[Saved entries]
■ ■ ■ ■

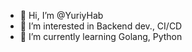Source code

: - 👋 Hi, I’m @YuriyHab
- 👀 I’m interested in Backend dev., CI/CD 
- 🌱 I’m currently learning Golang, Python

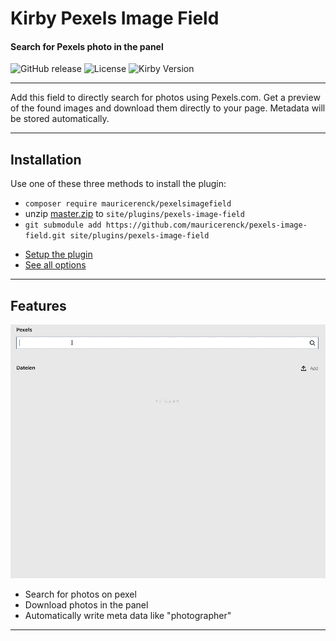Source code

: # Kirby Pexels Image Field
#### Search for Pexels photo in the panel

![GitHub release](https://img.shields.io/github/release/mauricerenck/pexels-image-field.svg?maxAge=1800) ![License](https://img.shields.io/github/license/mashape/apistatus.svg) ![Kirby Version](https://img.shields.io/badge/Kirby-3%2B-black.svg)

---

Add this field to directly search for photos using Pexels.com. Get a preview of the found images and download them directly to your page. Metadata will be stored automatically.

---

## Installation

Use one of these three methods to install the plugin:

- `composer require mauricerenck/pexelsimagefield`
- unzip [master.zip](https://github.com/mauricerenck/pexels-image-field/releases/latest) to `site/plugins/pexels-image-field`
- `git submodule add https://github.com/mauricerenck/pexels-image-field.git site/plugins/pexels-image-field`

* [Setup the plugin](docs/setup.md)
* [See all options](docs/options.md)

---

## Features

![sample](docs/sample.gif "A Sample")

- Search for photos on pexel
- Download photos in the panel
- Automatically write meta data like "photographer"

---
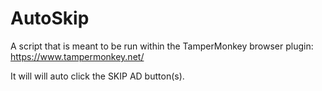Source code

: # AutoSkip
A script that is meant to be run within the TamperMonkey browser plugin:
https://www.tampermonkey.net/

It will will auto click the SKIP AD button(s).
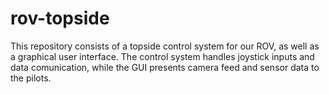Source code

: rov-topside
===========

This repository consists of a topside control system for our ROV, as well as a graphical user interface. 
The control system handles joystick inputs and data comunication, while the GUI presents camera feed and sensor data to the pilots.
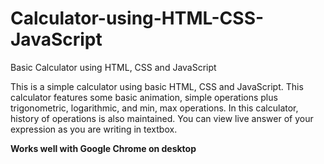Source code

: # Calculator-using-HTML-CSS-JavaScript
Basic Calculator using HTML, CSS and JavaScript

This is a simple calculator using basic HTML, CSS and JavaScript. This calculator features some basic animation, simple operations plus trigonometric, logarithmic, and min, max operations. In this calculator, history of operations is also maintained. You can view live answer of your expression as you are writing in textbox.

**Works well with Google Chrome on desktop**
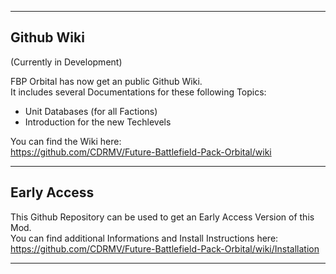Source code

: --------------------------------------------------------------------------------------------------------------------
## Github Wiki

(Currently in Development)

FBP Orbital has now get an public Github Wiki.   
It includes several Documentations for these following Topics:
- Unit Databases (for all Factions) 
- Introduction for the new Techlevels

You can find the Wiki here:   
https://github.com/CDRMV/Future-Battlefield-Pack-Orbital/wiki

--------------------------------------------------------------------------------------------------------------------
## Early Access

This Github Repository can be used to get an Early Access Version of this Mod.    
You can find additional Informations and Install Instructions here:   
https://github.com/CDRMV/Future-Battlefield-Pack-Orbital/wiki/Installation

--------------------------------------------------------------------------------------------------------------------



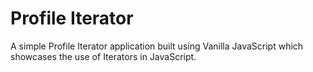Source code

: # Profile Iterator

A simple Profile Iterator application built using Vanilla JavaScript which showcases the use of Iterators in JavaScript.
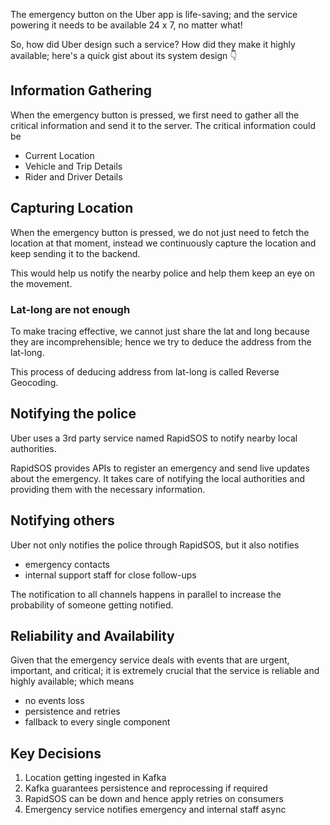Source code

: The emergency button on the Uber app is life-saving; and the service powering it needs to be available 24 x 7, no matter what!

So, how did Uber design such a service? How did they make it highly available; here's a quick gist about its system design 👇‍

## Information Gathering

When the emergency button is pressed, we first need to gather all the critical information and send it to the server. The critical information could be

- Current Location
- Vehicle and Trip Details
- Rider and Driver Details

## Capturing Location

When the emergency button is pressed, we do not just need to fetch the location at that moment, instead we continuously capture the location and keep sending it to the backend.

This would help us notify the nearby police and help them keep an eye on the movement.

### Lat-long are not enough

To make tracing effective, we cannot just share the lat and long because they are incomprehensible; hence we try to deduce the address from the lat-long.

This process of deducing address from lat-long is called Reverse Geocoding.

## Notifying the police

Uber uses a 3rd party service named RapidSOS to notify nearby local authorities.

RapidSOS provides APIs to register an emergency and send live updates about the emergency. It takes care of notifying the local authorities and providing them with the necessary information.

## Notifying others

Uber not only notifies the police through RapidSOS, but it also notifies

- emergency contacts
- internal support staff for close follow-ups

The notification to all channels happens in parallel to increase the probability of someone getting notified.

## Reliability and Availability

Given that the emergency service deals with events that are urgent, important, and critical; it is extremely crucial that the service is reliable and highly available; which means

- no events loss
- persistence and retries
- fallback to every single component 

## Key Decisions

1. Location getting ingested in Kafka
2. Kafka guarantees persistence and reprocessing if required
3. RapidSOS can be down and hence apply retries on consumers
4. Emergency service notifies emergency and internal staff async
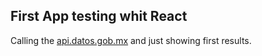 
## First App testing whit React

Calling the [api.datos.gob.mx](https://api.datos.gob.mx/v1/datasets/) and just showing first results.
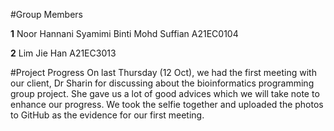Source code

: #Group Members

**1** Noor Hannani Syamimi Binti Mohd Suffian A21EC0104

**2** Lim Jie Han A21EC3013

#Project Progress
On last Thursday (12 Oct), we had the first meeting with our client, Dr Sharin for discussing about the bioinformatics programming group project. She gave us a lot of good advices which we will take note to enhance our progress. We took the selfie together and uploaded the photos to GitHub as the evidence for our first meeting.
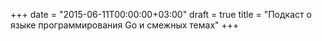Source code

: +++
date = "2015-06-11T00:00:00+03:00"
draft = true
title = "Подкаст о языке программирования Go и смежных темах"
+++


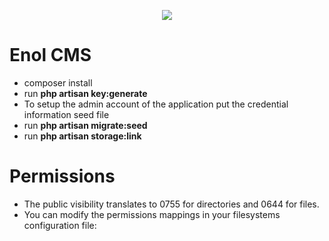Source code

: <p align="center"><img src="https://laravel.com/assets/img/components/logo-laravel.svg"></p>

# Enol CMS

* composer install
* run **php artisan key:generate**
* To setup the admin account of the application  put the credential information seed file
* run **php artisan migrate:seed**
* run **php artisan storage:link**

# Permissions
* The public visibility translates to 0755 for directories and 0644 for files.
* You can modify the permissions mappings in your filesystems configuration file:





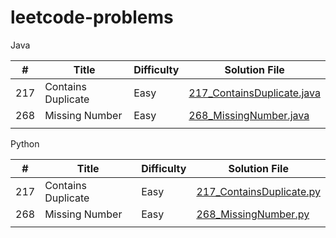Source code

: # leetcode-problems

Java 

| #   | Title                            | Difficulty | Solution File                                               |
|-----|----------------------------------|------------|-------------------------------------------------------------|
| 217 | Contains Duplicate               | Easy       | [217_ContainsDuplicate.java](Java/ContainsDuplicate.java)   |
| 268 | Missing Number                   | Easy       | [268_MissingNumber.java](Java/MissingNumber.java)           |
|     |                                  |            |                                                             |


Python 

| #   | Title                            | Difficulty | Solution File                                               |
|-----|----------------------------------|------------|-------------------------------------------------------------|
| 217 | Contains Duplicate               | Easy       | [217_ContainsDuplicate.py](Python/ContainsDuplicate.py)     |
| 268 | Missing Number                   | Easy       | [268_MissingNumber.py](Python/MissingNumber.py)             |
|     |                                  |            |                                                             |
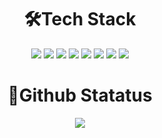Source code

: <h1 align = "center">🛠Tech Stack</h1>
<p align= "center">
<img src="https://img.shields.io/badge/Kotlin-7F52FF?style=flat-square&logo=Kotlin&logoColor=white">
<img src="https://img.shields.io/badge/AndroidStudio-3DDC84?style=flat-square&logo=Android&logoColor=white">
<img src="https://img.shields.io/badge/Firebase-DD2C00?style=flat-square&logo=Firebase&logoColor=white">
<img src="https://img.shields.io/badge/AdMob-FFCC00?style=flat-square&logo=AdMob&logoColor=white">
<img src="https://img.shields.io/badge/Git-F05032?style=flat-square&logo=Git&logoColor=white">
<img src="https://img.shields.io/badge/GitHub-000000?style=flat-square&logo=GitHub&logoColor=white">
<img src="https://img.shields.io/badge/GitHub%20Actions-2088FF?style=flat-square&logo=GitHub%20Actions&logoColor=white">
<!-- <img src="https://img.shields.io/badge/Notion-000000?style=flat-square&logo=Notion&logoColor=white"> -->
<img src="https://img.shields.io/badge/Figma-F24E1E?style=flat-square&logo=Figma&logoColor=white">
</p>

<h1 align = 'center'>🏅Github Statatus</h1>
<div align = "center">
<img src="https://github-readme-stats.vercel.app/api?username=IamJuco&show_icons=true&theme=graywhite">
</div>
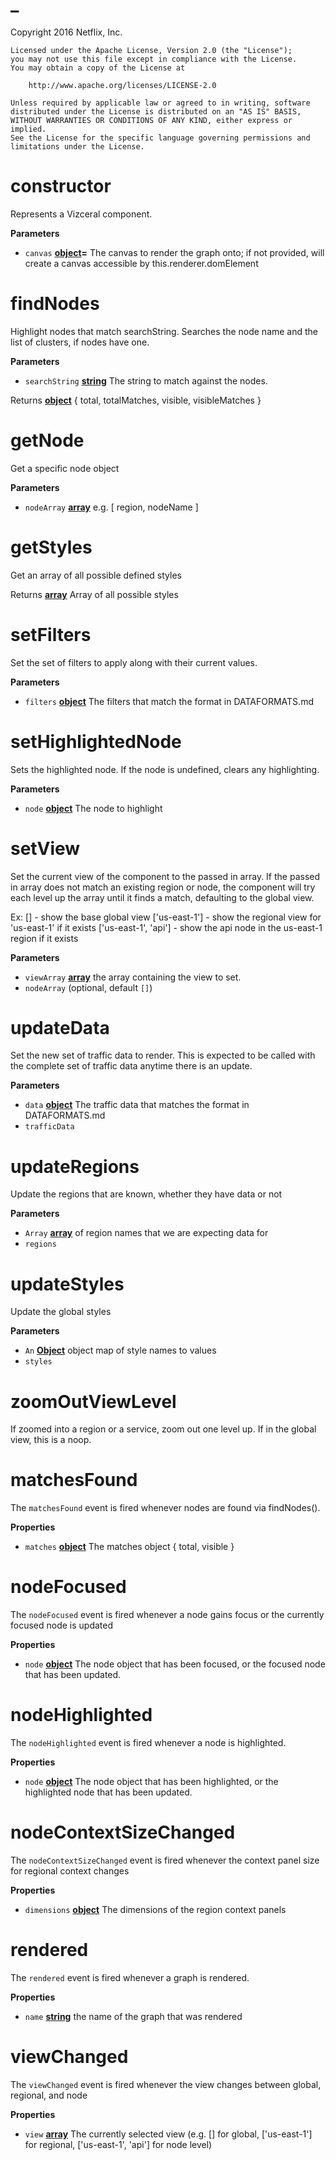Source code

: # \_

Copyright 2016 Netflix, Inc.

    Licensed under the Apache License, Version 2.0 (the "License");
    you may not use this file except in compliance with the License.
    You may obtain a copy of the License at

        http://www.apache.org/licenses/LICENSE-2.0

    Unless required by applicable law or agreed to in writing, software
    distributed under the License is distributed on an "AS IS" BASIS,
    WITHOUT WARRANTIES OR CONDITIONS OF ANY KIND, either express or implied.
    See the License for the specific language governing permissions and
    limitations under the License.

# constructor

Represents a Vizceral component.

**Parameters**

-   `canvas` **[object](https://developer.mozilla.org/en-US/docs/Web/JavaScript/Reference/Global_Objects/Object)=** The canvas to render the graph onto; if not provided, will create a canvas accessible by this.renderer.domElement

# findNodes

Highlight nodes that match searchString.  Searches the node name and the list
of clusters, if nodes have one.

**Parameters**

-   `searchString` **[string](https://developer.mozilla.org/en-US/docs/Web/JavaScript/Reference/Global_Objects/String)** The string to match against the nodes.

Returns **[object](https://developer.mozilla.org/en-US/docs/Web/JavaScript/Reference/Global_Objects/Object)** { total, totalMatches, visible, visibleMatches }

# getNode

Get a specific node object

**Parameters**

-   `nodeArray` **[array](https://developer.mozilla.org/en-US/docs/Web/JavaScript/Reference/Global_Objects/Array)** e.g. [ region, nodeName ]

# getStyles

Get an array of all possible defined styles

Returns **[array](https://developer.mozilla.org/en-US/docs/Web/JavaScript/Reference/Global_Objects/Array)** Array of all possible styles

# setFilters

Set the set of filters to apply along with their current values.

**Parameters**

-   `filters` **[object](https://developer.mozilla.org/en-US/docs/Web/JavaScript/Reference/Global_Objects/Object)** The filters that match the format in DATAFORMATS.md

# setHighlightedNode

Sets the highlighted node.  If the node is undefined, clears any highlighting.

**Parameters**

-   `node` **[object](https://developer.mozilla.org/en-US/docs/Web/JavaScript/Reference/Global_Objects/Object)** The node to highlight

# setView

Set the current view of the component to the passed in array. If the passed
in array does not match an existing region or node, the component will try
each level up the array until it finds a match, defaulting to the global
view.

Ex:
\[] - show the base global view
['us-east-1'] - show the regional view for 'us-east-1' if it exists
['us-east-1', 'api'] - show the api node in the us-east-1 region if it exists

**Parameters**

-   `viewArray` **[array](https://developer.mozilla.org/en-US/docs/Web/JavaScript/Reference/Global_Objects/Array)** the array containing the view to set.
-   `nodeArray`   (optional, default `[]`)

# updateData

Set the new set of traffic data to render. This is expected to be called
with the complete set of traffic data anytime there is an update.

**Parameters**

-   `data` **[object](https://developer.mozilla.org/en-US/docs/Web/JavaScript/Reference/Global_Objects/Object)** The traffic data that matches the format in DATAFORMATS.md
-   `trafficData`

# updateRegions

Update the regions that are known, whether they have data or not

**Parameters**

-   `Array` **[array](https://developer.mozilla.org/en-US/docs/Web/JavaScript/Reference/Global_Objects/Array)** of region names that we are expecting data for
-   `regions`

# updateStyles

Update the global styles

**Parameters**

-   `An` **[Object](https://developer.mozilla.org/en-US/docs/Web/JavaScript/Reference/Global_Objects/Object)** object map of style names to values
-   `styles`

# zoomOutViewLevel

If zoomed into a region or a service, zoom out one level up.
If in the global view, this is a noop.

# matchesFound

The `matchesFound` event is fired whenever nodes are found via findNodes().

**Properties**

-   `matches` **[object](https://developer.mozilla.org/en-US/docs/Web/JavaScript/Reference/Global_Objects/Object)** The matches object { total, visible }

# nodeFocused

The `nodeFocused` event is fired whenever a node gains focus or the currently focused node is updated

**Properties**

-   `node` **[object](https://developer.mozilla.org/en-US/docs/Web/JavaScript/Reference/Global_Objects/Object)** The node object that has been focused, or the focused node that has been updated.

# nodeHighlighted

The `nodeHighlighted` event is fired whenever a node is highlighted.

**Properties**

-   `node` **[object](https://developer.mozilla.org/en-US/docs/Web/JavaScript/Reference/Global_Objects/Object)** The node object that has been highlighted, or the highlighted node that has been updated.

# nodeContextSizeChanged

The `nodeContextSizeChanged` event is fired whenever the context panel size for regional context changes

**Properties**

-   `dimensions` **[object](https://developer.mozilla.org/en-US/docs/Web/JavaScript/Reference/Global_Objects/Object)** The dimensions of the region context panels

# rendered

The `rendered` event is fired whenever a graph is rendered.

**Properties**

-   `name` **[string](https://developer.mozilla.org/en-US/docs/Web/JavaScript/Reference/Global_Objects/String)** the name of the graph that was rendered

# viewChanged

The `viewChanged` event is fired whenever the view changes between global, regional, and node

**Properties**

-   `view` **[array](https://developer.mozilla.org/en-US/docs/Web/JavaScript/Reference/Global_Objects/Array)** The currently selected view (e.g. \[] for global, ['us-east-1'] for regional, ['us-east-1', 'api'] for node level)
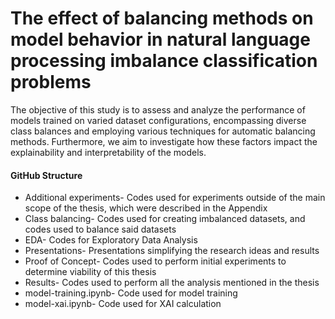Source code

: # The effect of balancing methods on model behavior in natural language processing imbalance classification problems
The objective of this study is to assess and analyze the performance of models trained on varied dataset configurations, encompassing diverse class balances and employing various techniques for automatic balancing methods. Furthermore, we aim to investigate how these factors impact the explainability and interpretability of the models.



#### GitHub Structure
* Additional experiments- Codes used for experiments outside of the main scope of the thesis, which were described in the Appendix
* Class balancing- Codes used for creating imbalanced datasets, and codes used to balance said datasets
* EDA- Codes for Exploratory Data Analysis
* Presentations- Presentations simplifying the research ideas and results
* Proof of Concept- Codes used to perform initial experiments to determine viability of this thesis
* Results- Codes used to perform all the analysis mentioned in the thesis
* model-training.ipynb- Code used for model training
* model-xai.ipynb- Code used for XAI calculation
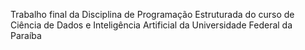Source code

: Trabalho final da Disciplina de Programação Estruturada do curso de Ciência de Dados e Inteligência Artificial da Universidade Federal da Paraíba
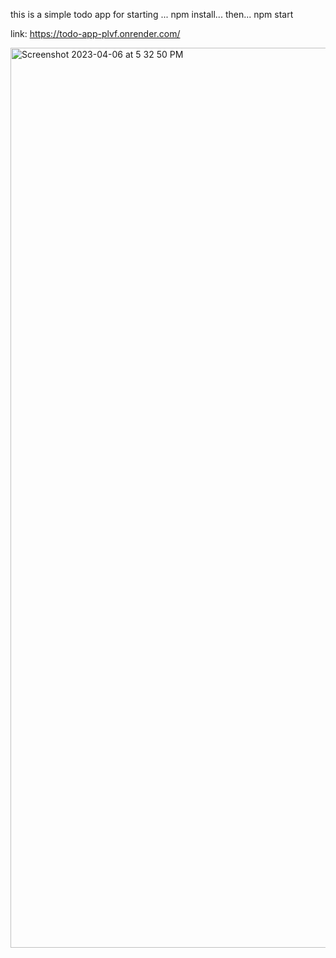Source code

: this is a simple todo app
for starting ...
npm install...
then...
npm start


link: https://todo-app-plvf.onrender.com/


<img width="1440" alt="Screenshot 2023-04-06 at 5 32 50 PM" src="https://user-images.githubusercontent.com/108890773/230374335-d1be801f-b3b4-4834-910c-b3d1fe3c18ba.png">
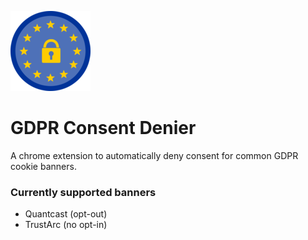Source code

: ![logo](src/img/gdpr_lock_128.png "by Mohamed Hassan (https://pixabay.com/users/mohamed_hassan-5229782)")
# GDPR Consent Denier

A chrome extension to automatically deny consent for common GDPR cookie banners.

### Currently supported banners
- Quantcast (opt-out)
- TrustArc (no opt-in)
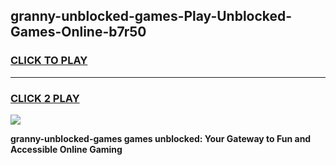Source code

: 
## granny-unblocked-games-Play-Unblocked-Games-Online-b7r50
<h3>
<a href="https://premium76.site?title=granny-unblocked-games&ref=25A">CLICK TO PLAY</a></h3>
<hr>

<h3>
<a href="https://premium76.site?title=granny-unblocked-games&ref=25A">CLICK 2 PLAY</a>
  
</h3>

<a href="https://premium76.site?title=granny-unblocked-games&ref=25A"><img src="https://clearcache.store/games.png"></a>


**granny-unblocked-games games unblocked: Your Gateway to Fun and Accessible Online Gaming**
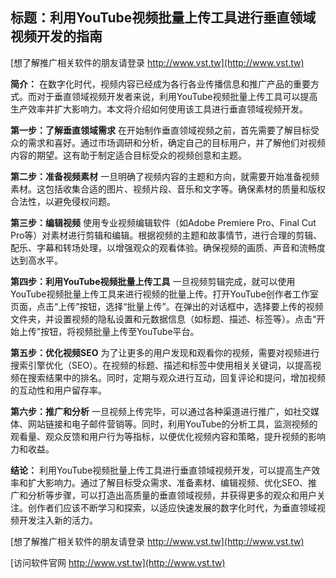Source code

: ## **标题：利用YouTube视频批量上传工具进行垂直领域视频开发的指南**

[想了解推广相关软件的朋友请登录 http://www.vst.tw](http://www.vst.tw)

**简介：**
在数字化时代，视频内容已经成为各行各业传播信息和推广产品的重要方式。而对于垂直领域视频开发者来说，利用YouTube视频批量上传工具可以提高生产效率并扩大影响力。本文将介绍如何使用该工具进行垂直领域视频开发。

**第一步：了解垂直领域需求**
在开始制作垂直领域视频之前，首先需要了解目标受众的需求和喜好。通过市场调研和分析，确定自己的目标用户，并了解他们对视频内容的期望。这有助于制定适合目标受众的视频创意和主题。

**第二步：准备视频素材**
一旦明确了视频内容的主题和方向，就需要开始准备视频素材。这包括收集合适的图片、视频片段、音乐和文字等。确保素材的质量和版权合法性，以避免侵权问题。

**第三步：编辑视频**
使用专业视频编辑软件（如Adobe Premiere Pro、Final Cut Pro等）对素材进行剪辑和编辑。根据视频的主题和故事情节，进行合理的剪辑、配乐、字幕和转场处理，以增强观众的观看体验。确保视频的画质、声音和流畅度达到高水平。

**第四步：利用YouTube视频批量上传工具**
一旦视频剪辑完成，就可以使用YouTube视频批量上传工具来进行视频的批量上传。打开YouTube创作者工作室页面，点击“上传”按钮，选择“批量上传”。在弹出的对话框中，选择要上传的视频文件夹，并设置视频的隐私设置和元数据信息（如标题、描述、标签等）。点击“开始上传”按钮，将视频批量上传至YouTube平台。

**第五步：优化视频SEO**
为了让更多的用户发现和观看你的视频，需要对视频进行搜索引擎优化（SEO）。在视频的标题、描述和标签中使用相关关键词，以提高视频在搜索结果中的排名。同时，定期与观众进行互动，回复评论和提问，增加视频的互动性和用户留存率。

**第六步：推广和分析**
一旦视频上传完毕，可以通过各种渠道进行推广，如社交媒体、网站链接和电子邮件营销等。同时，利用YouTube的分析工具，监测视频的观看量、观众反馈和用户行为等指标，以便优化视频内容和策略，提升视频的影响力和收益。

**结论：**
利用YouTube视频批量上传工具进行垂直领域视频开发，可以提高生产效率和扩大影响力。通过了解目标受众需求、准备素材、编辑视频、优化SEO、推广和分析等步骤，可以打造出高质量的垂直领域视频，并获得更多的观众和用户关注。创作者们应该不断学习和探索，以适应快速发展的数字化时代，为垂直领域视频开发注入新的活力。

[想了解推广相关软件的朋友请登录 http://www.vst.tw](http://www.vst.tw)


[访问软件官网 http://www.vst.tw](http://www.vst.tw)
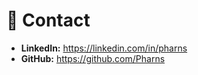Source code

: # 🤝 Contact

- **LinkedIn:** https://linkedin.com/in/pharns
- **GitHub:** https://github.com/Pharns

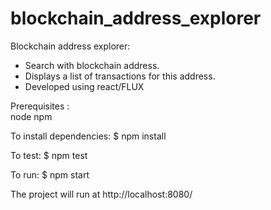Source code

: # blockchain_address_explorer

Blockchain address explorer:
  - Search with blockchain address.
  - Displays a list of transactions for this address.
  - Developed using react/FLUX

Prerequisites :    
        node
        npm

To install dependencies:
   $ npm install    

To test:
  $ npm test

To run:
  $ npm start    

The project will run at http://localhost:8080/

■ ■ ■ ■

_GOAL OF THE EXERCISE_
When a line in the records above holds "highly", that line is to be reported.

_OUTPUT OF THE TASK_
So, how did Uber design such a service? How did they make it highly available; here's a quick gist about its system design 👇‍
Given that the emergency service deals with events that are urgent, important, and critical; it is extremely crucial that the service is reliable and highly available; which means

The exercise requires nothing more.